UK - UK organic sales have dropped by 1.5 per cent in comparison to increases on a global scale of 25 per cent since 2008, according to a recent market report released from the Soil Association.
The decrease in UK organic sales to just £1.64 billion in 2012 is based, according to the report, on multiply factors.
They are all likely to stem from the effects of the prolonged economic downturn and the associated confidence issues in the supply chain.
The Soil Association report explained the role major retailers have in promoting and supplying organic products to consumers.
But with the majority of retailers having planned for the economic slowdown, many have taken disproportionate actions, which have depressed sales further than was expected.
By limiting organic products on the shelf and consequently limiting orders to producers, there are concerns this will ensure a long term reduction in supply, strangling any prospects of growth in the market.
James Twine, Soil Association Business Development Management Director explained how the retailers differ in their approach.
“Waitrose and more recently Morrisons have been extremely committed to organic products, and their increase in organic sales has represented this.
“Specialist online retailers Ocado, Abel & Cole, and Riverford have also been loyal to organics during the economic down turn, which has lead to their increased combined turnover of 10.3 per cent in 2012,” said Mr Twine.
“Some mainstream retailers have not wanted to put their head above the parapet in terms of promoting the message of food ‘quality’, when there has been so much talk between retailers of ‘price comparison’.”
The report identified price promotions as being the key driver for reviving the organic market.
Mr Twine was keen to point out that it is not just about price when it comes to promotions.
“It is vital retailers use in-store promotion to drive consumers to organic products in store, with clearly identified displays.
“The benefits attributed to organic produce should also be publicised through retailer promotion to drive consumer confidence.”
He added, “Promotional pushes such as ‘Organic September’ are designed to raise consumer awareness.
“The anticipated sales spike following last years’ organic September promotion carried right on through to Christmas, demonstrating how promotional campaigns do sustain consumers.”
The Soil Association does not view the extent to which some major retailers are reducing and side lining their organic offering as good news.
The negative impact this is having on producer confidence and UK production also needs to be considered.
The report implies that farmers and producers in many incidences are becoming disillusioned with organic production, buoyed by the increased farm gate prices overall.
The amount of land set aside to organic production in the UK has reduced by 8.7 per cent since 2009 to just 656,000 hectares.
An example of this is UK organic pig production.
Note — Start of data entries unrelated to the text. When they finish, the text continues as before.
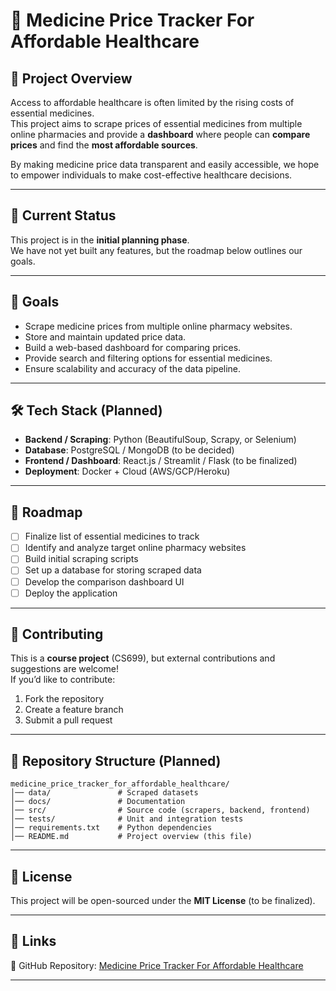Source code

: # 💊 Medicine Price Tracker For Affordable Healthcare

## 📌 Project Overview
Access to affordable healthcare is often limited by the rising costs of essential medicines.  
This project aims to scrape prices of essential medicines from multiple online pharmacies and provide a **dashboard** where people can **compare prices** and find the **most affordable sources**.  

By making medicine price data transparent and easily accessible, we hope to empower individuals to make cost-effective healthcare decisions.

---

## 🚧 Current Status
This project is in the **initial planning phase**.  
We have not yet built any features, but the roadmap below outlines our goals.

---

## 🎯 Goals
- Scrape medicine prices from multiple online pharmacy websites.
- Store and maintain updated price data.
- Build a web-based dashboard for comparing prices.
- Provide search and filtering options for essential medicines.
- Ensure scalability and accuracy of the data pipeline.

---

## 🛠️ Tech Stack (Planned)
- **Backend / Scraping**: Python (BeautifulSoup, Scrapy, or Selenium)  
- **Database**: PostgreSQL / MongoDB (to be decided)  
- **Frontend / Dashboard**: React.js / Streamlit / Flask (to be finalized)  
- **Deployment**: Docker + Cloud (AWS/GCP/Heroku)  

---

## 📅 Roadmap
- [ ] Finalize list of essential medicines to track  
- [ ] Identify and analyze target online pharmacy websites  
- [ ] Build initial scraping scripts  
- [ ] Set up a database for storing scraped data  
- [ ] Develop the comparison dashboard UI  
- [ ] Deploy the application  

---

## 🤝 Contributing
This is a **course project** (CS699), but external contributions and suggestions are welcome!  
If you’d like to contribute:  
1. Fork the repository  
2. Create a feature branch  
3. Submit a pull request  

---

## 📂 Repository Structure (Planned)
```
medicine_price_tracker_for_affordable_healthcare/
│── data/               # Scraped datasets
│── docs/               # Documentation
│── src/                # Source code (scrapers, backend, frontend)
│── tests/              # Unit and integration tests
│── requirements.txt    # Python dependencies
│── README.md           # Project overview (this file)
```

---

## 📜 License
This project will be open-sourced under the **MIT License** (to be finalized).

---

## 📎 Links
🔗 GitHub Repository: [Medicine Price Tracker For Affordable Healthcare](https://github.com/shuvranshu-halder/medicine_price_tracker)

---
Due to the viewed poor economic outlook and high feed prices, 30 per cent of UK organics pig producers have now moved away to other forms of business.
With the future growth of organic production in mind, there has been a significant reduction in agricultural land in conversion to organic with a 16 per cent drop.
The report infers this is based on farmers and growers having major concerns relating the uncertainties of the CAP reform, and a lack of retailer commitment, amongst other factors.
Mr Twine said: “We are really concerned that as the market starts to improve, and sales increase, the supply is not going to be there to meet demand.
“We must not be naive about the implications of this drop in producer confidence.”
To attempt to combat this dip in producers’ confidence the Soil Association are targeting three key areas said Mr Twine.
“We need to lobby the government to ensure our British producers are on an even playing field with EU producers in terms of the CAP reform.
“Secondly, it is important we work with producers to demonstrate the long term economic benefits of organic production.
“Finally it is vital we work with producers, suppliers, and retailers to create stable routes to markets to maintain confidence in all aspects of the supply chain, and reduce any problems with supply not meeting demand,” warned Mr Twine.
“We don’t want to end up in a situation where we struggle to meet the supply and demand with British produce where we should be able to.”
Confidence throughout the supply chain from the producers, to the consumers is imperative if UK organic sales are to increase and remain buoyant.